Storage and detoxification of marine pollutants by the cephalopod digestive gland

The importance of cephalopods for fisheries and even aquaculture is prompting questions about how these mollusks are affected by environmental stressors like pollution and climate change. However, compared to other molluscs, particularly bivalves, which serve as frontline models in aquatic toxicology, these animals' responses to environmental toxins, are significantly less well studied. Cephalopods have a similar fundamental body structure, but because they are active predators with rapid growth and metabolic rates, they have diverse adaptations, sometimes unique. The majority of research on the digestive gland, which is similar to the liver in vertebrates, concentrated on metal bioaccumulation and its relationship to environmental concentrations, with evidence that certain cellular structures (such spherulae) and proteins were involved.
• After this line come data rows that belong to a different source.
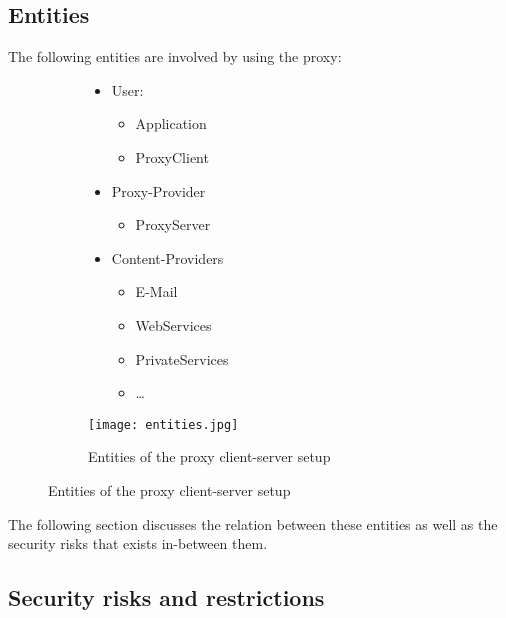 \documentclass[12pt, a4paper]{scrartcl}
\begin{document}
\subsection{Entities}
The following entities are involved by using the proxy:
\begin{figure}[H]
    \centering
    \begin{subfigure}{0.45\textwidth}
        \begin{itemize}
            \item User:
            \begin{itemize}
                \item Application
                \item ProxyClient
            \end{itemize}
            \item Proxy-Provider
            \begin{itemize}
                \item ProxyServer
            \end{itemize}
            \item Content-Providers
            \begin{itemize}
                \item E-Mail
                \item WebServices
                \item PrivateServices
                \item \ldots
            \end{itemize}
        \end{itemize}
    \end{subfigure}
    \begin{subfigure}{0.5\textwidth}
        \centering
        \texttt{[image: entities.jpg]}
        \caption{Entities of the proxy client-server setup}
        \label{fig::enti}
    \end{subfigure}
\end{figure}

\noindent The following section discusses the relation between these entities as well as the security risks that exists in-between them.
\subsection{Security risks and restrictions}
\end{document}
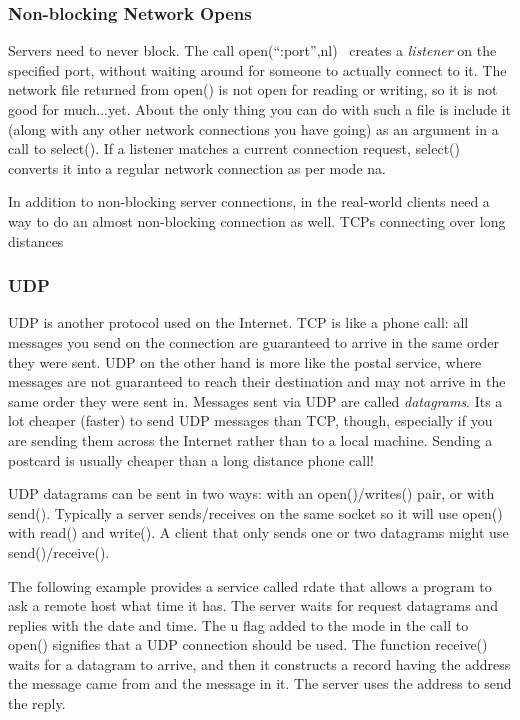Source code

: \subsubsection[Non{}-blocking Network Opens]{\sffamily Non-blocking
Network Opens}
Servers need to never block. The call
\textsf{open({\textquotedblleft}:port{\textquotedblright},{\textquotedbl}nl{\textquotedbl})}
\ creates a \textit{listener} on the specified port, without waiting
around for someone to actually connect to it. The network file returned
from \textsf{open()} is not open for reading or writing, so it is not
good for much...yet. About the only thing you can do with such a file
is include it (along with any other network connections you have going)
as an argument in a call to \textsf{select()}. If a listener matches a
current connection request, \textsf{select()} converts it into a
regular network connection as per mode
\textsf{{\textquotedbl}na{\textquotedbl}}.

In addition to non-blocking server connections, in the real-world
clients need a way to do an almost non-blocking connection as well.
TCP{\textquotesingle}s connecting over long distances

\subsubsection{UDP}

UDP is another protocol used on the Internet. TCP is like a
phone call: all messages you send on the connection are guaranteed to
arrive in the same order they were sent. UDP on the other hand is more
like the postal service, where messages are not guaranteed to reach
their destination and may not arrive in the same order they were sent
in. Messages sent via UDP are called \textit{datagrams}.
It{\textquotesingle}s a lot cheaper (faster) to send UDP messages than
TCP, though, especially if you are sending them across the Internet
rather than to a local machine. Sending a postcard is usually cheaper
than a long distance phone call!

UDP datagrams can be sent in two ways: with an \textsf{open()/writes()}
pair, or with \textsf{send()}. Typically a server sends/receives on the
same socket so it will use \textsf{open()} with \textsf{read()} and
\textsf{write()}. A client that only sends one or two datagrams might
use
\textsf{send()}\textsf{/}\textsf{receive()}.

The following example provides a service called
{\textquotedbl}rdate{\textquotedbl} that allows a program to ask a
remote host what time it has. The server waits for request datagrams
and replies with the date and time. The
\textsf{{\textquotedbl}u{\textquotedbl}} flag added to the mode in the
call to \textsf{open()} signifies that a UDP connection should be used.
The function \textsf{receive()} waits for a datagram to arrive, and
then it constructs a record having the address the message came from
and the message in it. The server uses the address to send the reply.

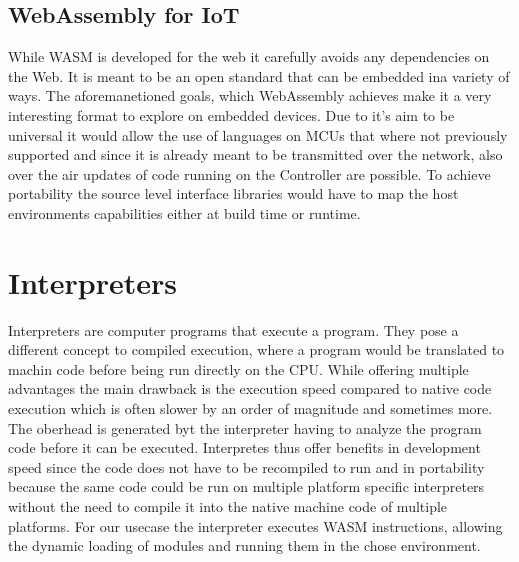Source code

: \subsection{WebAssembly for IoT}
While WASM is developed for the web it carefully avoids any dependencies on the Web. It is meant to be an open standard that can be embedded ina variety of ways. The aforemanetioned goals, which WebAssembly achieves make it a very interesting format to explore on embedded devices. Due to it's aim to be universal it would allow the use of languages on MCUs that where not previously supported and since it is already meant to be transmitted over the network, also over the air updates of code running on the Controller are possible. To achieve portability the source level interface libraries would have to map the host environments capabilities either at build time or runtime.
\section{Interpreters}
Interpreters are computer programs that execute a program. They pose a different concept to compiled execution, where a program would be translated to machin code before being run directly on the CPU. While offering multiple advantages the main drawback is the execution speed compared to native code execution which is often slower by an order of magnitude and sometimes more. The oberhead is generated byt the interpreter having to analyze the program code before it can be executed.
Interpretes thus offer benefits in development speed since the code does not have to be recompiled to run and in portability because the same code could be run on multiple platform specific interpreters without the need to compile it into the native machine code of multiple platforms. For our usecase the interpreter executes WASM instructions, allowing the dynamic loading of modules and running them in the chose environment.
Although there is debate regarding how phase I and phase II detoxification enzymes work in molluscs, There is proof of CYP-mediated bio-activation, albeit at a lesser level than in vertebrates, but further research is still needed on this topic. The discovery of genes and proteins that are important for toxicology, such as metallothioneins, heat shock proteins, and phase II conjugation enzymes, underscores the necessity of increased genomic annotation as a prerequisite to comprehend toxicant-specific pathways. Although some evidence from biomarker techniques, notably those related to oxidative stress, suggests that these molluscs' digestive glands are certainly susceptible to chemical aggressiveness, little is known about how organic toxicants are stored, metabolised, and removed. Additionally, it is difficult to determine the causes of pollution and its toxicopathic effects, which makes it difficult to use these organisms for bio-monitoring or, at the very least, to understand how they are impacted by anthropogenically induced climate change.